制度の概要を見て、遺族年金が“家族”というものと密接な関係があることが分かると思います。

ここで現在の日本の世帯についてお話しします。総務省の『人口統計調査』によると、未婚率の増加や、核家族化の影響を受けて、単独世帯(世帯員が一人だけの世帯)が増加しています。さらに2040年には単独世帯の割合は約40%に達すると予測されています。

単独世帯の年齢はさまざまであるため、単独世帯の数字がそのまま未婚率に反映されるものではありませんが、生涯未婚率の増加を加味するとこれから次のようなケースがますます増えるかもしれません。

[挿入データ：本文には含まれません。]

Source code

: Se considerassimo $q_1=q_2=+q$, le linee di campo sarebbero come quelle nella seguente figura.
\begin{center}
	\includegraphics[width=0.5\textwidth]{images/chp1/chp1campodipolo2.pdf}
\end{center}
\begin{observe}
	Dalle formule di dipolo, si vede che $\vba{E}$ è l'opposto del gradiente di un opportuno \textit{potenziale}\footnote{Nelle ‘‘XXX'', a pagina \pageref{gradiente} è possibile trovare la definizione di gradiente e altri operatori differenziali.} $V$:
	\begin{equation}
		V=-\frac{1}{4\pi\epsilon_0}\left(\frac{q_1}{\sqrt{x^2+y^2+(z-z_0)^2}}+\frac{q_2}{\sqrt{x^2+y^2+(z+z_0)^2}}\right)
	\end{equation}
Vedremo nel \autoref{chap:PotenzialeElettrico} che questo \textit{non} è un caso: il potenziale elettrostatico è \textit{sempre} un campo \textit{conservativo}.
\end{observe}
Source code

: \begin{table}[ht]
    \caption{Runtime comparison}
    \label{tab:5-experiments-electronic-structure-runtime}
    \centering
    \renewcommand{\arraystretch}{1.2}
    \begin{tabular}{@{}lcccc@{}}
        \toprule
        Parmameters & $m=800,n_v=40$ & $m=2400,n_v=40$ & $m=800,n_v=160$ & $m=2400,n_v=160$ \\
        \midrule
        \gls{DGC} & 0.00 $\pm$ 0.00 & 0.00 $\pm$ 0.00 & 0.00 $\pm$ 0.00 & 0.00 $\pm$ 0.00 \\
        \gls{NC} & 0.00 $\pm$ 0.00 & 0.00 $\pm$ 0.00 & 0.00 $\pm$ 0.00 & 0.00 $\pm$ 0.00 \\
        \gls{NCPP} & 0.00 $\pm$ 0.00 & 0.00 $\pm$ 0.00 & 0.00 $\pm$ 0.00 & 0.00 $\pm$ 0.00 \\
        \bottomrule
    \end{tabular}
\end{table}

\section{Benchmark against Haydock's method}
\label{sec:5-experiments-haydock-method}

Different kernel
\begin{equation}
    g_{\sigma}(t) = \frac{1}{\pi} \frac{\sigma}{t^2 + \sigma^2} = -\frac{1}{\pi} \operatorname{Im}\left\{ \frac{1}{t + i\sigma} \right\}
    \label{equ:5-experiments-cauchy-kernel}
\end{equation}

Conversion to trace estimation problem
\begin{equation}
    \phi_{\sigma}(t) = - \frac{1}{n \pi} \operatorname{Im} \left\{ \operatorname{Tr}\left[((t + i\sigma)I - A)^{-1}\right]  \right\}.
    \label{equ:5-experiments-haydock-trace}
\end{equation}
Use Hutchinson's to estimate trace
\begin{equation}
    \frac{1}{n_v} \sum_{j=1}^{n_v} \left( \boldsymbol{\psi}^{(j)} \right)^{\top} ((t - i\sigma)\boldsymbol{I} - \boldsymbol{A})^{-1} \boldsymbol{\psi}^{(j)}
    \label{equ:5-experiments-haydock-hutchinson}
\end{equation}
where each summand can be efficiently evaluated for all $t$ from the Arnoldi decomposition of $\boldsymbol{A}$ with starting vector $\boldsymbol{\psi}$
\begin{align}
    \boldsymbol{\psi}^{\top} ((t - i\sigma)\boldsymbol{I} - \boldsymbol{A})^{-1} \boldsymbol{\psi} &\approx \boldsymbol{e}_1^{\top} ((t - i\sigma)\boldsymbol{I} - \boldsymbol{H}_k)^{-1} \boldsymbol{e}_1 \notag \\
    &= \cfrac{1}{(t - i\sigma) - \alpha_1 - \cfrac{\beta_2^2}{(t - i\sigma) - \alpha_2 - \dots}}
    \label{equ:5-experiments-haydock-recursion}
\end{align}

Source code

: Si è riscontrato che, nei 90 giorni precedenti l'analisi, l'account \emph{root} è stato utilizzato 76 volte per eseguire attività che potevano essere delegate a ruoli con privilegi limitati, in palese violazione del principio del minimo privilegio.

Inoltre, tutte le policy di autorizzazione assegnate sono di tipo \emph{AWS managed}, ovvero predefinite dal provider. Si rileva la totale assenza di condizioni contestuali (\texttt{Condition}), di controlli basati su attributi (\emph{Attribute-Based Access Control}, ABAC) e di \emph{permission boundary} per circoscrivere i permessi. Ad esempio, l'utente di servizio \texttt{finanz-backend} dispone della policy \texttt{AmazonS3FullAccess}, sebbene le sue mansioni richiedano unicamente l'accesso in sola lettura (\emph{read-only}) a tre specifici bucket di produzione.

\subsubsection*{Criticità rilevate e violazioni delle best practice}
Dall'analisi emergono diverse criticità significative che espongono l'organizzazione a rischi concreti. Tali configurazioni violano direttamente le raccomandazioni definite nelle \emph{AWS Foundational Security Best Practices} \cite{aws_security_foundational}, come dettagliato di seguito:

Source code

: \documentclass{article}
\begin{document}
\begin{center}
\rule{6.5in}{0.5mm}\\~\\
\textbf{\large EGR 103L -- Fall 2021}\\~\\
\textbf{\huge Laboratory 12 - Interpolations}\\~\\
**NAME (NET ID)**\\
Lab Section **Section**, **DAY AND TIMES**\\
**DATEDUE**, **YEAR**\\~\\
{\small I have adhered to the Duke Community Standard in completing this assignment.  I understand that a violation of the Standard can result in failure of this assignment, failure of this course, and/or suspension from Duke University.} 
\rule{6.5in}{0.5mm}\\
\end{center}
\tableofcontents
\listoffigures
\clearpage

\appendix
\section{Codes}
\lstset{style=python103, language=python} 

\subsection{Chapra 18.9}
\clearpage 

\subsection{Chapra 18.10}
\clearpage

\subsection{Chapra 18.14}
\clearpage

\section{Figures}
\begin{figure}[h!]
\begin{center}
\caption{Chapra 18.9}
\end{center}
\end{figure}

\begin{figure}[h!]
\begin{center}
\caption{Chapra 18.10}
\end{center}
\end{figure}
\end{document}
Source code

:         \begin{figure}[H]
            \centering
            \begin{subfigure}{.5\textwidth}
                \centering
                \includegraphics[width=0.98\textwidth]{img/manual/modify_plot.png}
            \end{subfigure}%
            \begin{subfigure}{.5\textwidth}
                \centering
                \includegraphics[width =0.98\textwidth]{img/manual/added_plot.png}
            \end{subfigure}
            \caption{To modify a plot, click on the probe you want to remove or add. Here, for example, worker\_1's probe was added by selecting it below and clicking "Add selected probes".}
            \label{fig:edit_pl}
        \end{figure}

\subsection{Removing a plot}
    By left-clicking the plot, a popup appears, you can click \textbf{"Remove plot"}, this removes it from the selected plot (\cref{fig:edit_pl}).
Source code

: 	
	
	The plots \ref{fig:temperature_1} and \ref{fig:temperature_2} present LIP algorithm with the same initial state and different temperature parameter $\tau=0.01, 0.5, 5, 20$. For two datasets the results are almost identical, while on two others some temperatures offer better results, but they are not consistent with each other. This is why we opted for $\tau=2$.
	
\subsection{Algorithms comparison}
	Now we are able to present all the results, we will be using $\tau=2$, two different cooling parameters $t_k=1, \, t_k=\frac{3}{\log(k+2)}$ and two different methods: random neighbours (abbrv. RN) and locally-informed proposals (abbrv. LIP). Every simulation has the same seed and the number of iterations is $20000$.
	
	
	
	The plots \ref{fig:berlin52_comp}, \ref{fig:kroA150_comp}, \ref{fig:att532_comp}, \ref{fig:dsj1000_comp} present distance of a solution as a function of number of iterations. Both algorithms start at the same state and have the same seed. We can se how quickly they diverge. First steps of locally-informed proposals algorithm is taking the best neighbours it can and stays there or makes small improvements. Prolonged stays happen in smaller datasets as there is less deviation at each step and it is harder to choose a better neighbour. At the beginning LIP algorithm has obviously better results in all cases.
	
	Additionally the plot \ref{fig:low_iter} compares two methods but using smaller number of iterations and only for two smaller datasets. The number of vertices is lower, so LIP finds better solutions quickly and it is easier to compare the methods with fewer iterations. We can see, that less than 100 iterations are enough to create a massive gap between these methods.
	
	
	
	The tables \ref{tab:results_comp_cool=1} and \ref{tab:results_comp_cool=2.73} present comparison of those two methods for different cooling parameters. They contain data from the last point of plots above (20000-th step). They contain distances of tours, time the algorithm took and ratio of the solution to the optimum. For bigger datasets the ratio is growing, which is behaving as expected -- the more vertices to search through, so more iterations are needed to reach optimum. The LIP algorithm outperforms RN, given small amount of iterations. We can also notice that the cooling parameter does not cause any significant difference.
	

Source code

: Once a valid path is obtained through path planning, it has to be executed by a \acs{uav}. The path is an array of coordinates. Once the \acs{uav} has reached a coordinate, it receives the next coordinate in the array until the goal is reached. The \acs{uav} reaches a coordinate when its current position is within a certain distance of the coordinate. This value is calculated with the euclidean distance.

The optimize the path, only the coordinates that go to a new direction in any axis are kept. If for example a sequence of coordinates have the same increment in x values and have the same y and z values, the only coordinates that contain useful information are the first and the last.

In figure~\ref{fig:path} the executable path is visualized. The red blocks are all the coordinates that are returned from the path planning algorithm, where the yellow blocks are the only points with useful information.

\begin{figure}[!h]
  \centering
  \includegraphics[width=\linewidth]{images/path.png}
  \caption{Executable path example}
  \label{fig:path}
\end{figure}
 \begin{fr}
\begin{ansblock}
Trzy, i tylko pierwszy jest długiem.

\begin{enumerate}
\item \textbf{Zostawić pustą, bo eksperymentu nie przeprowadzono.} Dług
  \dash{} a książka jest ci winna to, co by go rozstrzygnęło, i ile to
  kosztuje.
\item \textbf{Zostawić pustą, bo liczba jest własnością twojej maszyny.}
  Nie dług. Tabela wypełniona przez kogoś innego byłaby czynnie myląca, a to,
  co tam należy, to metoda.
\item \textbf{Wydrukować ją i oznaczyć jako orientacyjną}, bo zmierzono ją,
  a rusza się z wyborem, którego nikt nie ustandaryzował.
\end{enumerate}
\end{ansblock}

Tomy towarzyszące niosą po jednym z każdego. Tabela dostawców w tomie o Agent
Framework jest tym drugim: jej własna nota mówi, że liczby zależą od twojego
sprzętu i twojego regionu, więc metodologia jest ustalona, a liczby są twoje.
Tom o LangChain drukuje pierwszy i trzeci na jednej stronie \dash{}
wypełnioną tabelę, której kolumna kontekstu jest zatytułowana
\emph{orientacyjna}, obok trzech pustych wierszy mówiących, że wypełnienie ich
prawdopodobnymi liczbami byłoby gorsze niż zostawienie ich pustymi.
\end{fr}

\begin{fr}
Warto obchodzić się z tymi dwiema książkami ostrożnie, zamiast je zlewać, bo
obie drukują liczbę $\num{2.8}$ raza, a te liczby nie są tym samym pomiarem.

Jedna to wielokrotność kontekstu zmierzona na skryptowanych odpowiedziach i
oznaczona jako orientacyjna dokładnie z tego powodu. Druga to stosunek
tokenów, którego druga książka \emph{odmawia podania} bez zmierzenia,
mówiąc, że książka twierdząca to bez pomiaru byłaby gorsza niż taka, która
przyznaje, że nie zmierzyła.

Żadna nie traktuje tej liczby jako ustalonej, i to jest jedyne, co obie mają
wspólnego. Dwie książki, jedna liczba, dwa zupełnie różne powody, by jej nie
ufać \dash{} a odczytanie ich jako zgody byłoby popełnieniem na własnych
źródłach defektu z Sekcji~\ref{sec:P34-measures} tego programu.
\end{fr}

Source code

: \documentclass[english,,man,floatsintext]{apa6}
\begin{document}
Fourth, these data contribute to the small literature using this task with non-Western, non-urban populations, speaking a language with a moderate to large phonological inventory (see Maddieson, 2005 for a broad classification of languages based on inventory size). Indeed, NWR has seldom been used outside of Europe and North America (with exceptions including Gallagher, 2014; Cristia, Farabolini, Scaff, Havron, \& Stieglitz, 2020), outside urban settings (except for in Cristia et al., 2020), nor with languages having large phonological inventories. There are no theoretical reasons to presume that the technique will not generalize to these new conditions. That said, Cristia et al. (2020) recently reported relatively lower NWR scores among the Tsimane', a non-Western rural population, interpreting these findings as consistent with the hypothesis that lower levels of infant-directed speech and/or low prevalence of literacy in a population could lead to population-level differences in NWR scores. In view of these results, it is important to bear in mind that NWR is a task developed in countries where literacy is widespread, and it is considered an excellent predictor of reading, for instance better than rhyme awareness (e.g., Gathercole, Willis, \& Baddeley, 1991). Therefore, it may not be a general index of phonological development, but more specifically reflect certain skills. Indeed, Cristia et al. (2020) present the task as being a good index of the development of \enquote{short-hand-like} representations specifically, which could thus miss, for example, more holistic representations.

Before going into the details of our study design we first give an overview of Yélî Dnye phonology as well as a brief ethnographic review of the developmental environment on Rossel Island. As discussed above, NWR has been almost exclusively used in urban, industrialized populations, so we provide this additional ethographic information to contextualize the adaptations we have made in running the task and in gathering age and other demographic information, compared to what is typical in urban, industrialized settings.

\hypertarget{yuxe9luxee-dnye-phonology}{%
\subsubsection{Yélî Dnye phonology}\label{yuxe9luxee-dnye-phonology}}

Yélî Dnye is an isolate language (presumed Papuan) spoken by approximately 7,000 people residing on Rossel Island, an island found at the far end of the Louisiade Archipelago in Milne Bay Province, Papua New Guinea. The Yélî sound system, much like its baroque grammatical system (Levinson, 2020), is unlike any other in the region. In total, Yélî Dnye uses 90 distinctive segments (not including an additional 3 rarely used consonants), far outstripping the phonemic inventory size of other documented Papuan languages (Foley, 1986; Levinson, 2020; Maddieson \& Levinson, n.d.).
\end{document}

ケース1:両親と暮らしているおひとりさまが亡くなった場合

会社員の子がおひとりさま※2で両親と同居している場合です。よくある話としては、両親が高齢になり、2人きりでは心配なので、子が実家に戻り一緒に暮らしているというケースでしょうか。

そのようなおひとりさまの子が先に亡くなると、生計を維持されていた両親は遺族厚生年金を受給できます。

さらに両親が自身の老齢年金を受給していても、遺族厚生年金額を受け取れる可能性があります。ただし、老齢厚生年金に相当する額が支給停止されるため全額支給停止となる可能性もあります(つまり、受け取れるのは老齢厚生年金との差額分ということです)。

※2 「おひとりさま」の定義はケースバイケースと思われますが、本稿では配偶者、子がいない人を想定しています。

ケース2:独立してずっと1人暮らしをしてきたおひとりさまが亡くなった場合

遺族厚生年金の受給対象者である両親は健在ですが、子は単独世帯の世帯主として暮らし、独立しているケースです。よくある話としては、実家のある地方から都会に出てきて会社勤めをしているおひとりさまというケースではないでしょうか。

そんなおひとりさまが亡くなってしまい、しかも生計維持関係者がいないと見なされた場合、遺族厚生年金を受給できる人は1人もいない、ということになります。

支給要件として、「被保険者または被保険者であった者の死亡当時その者によって生計を維持していたこと」があるためです。なお、世帯が別で遠く離れて暮らしていても、例えば実家に仕送りをしていたなどの生計維持関係が認められたら、申立てにより両親は遺族厚生年金を受給できます。